Today I want to talk about my experience visiting an immersion school. Last Friday I went up to a school in/near Wairoa with the director and research analyst of language and culture for the iwi. It was a great opportunity to talk to two people who are passionate about making sure their language, te reo Maori, thrives. They took me up to the school where the kids did a haka powhiri, or friendly welcome, to invite me onto their school. The director spoke for our little group, telling them where I come from and what I was doing in New Zealand then he and the research analyst sang a song for the class. I didn't get a chance to speak with the kids because it was recess time right after we arrived but they sang a couple of really nice waiata, or songs.
I visited a couple of classrooms and even got to give a small lesson of Ojibwe to a few 7-year-olds. They were a great class and it was amazing to hear all of the students, teachers and parents that were there speaking their native language!
After the school, we went to the home of someone who has taught hundreds of people te reo Maori, including the research analyst that was showing me around. Her and her husband were very welcoming and he and I chatted for a long time about the area they live and he told me a bit about their life together. Meanwhile, the other three were talking in Maori and I occasionally caught an English word or phrase but by the time my brain registered English, they had switched right back into Maori!

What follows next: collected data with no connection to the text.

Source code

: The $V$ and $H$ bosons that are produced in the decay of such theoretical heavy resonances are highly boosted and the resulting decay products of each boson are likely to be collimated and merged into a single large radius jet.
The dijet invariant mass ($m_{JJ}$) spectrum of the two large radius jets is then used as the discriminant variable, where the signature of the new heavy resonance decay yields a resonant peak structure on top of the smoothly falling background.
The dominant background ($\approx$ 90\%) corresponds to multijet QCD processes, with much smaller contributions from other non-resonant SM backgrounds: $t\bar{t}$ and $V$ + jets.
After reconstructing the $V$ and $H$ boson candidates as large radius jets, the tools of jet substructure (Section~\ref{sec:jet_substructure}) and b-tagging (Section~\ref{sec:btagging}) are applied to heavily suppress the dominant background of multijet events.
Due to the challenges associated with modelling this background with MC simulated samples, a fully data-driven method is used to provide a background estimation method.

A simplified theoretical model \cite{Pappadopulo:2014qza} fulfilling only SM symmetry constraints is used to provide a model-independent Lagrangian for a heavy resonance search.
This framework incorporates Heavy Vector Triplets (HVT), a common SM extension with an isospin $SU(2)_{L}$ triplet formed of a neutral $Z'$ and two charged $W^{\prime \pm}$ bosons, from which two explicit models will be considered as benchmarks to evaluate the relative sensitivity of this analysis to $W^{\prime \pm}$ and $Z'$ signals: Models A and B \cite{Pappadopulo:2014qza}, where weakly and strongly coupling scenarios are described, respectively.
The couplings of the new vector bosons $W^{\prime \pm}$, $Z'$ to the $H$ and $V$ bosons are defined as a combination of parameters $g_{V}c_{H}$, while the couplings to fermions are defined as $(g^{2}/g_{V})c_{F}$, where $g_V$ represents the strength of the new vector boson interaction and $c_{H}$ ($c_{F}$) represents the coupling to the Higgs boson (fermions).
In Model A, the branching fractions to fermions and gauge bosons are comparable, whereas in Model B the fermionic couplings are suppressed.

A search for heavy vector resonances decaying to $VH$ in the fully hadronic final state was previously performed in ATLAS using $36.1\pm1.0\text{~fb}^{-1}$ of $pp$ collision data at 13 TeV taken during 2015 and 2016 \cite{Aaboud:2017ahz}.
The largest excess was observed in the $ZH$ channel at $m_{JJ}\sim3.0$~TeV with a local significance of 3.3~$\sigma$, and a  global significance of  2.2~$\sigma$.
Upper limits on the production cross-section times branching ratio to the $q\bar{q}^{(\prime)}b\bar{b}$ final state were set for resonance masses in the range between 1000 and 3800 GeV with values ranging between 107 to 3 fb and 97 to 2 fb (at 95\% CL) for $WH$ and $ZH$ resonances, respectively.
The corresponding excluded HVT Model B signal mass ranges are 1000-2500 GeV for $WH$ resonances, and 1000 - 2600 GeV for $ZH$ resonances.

Our final stop was Te Mahia mai Tawhiti, which is where Ngāti Kahungunu's eponymous ancestors settled after their waka landed nearby. Forgive me if this is not right, I'm still working on sorting out how genealogy works! One thing that amazes me about the Maori is that many of them have a clear sense of their family tree-they can name each of their major ancestors stretching back for generations. It was an honor to visit such an important site and to hear the stories of the ancestors from that region. Maori genealogy just blows my mind!
That's it for now I suppose. I just feel very lucky to be here making connections and I am hoping that many of these bonds remain strong even after I head back to the States.